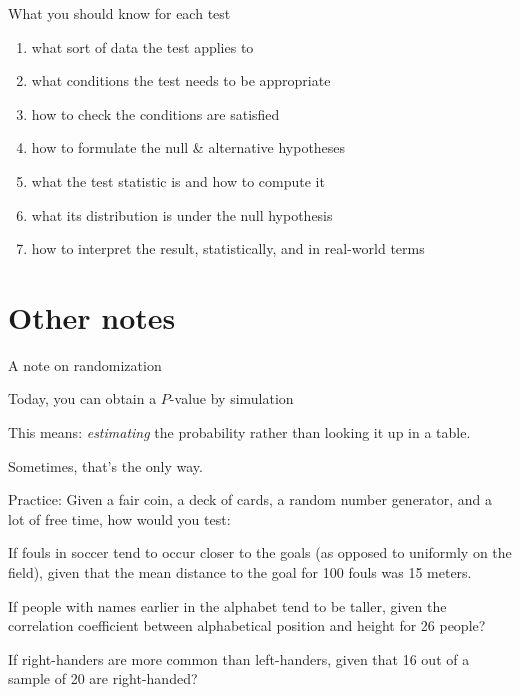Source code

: \begin{frame}{What you should know for each test}

  \begin{enumerate}
    \item what sort of data the test applies to
    \item what conditions the test needs to be appropriate
    \item how to check the conditions are satisfied
    \item how to formulate the null \& alternative hypotheses
    \item what the test statistic is and how to compute it
    \item what its distribution is under the null hypothesis
    \item how to interpret the result, statistically, and in real-world terms
  \end{enumerate}

\end{frame}

\section{Other notes}

\begin{frame}{A note on randomization}

    Today, you can  obtain a $P$-value by \alert{simulation}
    \vspace{2em}

    This means: \emph{estimating} the probability rather than looking it up in a table.
    \vspace{2em}
    
    Sometimes, that's the \alert{only way}.

\end{frame}


\begin{frame}{Practice:}
    Given a \alert{fair coin}, a \alert{deck of cards}, a \alert{random number generator}, and a lot of free time, how would you test:
    \vfill

    If fouls in soccer tend to occur closer to the goals (as opposed to uniformly on the field),
    given that the mean distance to the goal for 100 fouls was 15 meters.
    \vfill

    If people with names earlier in the alphabet tend to be taller, given the correlation coefficient between alphabetical position and height for 26 people?
    \vfill

    If right-handers are more common than left-handers, given that 16 out of a sample of 20 are right-handed?
    \vfill

\end{frame}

## [What you should do]
A line belongs in the answer if it contains the word "item"; copy every such line from the data above.

## [Task answer]
    \item what sort of data the test applies to
    \item what conditions the test needs to be appropriate
    \item how to check the conditions are satisfied
    \item how to formulate the null \& alternative hypotheses
    \item what the test statistic is and how to compute it
    \item what its distribution is under the null hypothesis
    \item how to interpret the result, statistically, and in real-world terms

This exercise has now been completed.